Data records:
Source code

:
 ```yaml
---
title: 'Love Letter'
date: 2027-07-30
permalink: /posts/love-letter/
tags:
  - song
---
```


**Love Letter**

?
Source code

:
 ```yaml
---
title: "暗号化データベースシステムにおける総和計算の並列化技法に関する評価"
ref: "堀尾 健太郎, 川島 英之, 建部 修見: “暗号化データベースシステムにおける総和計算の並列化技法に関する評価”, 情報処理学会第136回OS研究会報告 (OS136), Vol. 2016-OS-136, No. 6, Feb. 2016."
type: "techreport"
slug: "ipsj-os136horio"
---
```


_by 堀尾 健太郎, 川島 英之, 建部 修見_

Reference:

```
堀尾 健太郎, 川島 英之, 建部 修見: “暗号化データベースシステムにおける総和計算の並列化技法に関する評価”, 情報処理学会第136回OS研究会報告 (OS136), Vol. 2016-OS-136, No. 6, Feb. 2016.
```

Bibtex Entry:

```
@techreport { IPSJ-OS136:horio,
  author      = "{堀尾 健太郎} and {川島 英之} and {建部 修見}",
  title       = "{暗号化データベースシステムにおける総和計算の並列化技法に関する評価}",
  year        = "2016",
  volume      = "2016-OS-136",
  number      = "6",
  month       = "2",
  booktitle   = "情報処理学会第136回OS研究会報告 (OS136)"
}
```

...

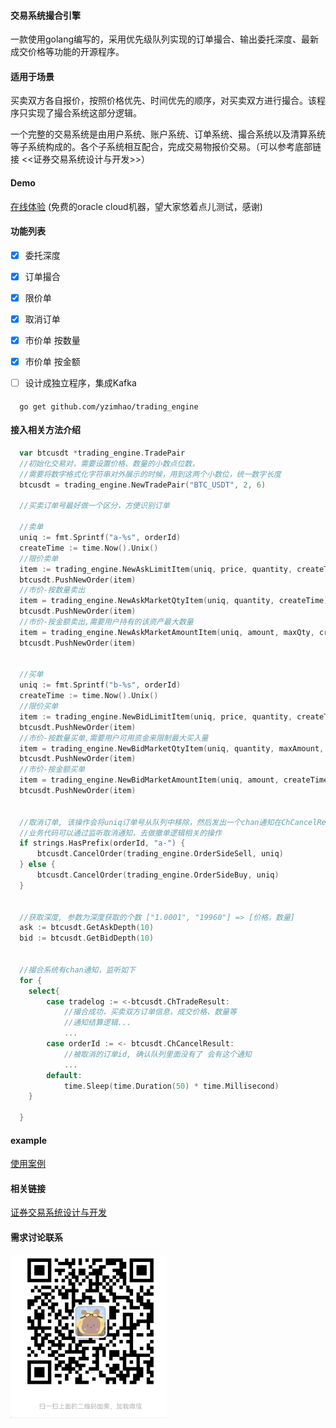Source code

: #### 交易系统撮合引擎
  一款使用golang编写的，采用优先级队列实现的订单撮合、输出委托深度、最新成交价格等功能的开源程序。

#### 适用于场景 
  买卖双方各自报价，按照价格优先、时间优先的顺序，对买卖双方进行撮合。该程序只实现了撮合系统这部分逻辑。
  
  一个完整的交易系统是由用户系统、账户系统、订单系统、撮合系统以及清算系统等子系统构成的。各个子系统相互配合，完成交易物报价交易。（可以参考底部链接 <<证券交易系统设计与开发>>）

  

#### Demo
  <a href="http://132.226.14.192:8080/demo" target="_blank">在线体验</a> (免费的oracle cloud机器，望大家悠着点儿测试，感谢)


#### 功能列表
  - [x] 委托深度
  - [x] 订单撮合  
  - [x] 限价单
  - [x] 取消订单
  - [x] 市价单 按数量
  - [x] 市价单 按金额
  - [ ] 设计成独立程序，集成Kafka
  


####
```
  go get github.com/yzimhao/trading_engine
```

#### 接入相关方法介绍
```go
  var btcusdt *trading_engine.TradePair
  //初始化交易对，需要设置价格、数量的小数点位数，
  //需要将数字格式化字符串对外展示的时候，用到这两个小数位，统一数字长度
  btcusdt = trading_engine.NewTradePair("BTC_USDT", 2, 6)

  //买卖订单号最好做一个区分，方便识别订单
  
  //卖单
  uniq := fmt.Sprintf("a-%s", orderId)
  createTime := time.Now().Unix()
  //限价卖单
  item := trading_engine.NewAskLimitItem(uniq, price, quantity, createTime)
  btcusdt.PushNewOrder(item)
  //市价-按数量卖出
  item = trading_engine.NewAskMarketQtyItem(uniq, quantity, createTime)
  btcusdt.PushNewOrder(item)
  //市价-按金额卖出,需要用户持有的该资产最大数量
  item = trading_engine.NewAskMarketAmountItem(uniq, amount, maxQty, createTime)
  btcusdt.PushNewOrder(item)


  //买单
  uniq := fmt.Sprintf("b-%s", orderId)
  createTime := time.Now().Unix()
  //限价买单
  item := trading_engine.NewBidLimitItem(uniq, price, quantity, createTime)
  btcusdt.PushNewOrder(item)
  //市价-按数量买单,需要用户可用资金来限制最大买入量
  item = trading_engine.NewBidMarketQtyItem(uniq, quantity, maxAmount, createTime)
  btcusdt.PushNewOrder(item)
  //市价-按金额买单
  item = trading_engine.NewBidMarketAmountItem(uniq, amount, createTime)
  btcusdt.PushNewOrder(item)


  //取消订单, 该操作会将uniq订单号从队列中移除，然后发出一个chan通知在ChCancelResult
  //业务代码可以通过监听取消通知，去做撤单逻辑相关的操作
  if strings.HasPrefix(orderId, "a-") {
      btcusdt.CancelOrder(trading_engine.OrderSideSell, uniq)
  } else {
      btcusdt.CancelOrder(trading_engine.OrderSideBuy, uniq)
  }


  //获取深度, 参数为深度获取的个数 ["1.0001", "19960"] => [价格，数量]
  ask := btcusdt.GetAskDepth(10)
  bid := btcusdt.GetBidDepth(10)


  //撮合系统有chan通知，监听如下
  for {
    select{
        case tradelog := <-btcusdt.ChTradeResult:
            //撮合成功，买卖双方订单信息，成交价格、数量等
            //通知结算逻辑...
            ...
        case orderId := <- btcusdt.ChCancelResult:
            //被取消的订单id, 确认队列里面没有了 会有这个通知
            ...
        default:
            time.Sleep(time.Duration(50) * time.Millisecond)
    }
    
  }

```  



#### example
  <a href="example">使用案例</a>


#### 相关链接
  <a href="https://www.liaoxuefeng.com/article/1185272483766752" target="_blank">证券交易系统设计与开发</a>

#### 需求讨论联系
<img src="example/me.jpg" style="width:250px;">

--- EXERCISE DIRECTIONS ---
Each line in the data where the string "orderId" occurs should be identified and copied.

--- EXERCISE SOLUTION ---
  uniq := fmt.Sprintf("a-%s", orderId)
  uniq := fmt.Sprintf("b-%s", orderId)
  if strings.HasPrefix(orderId, "a-") {
        case orderId := <- btcusdt.ChCancelResult:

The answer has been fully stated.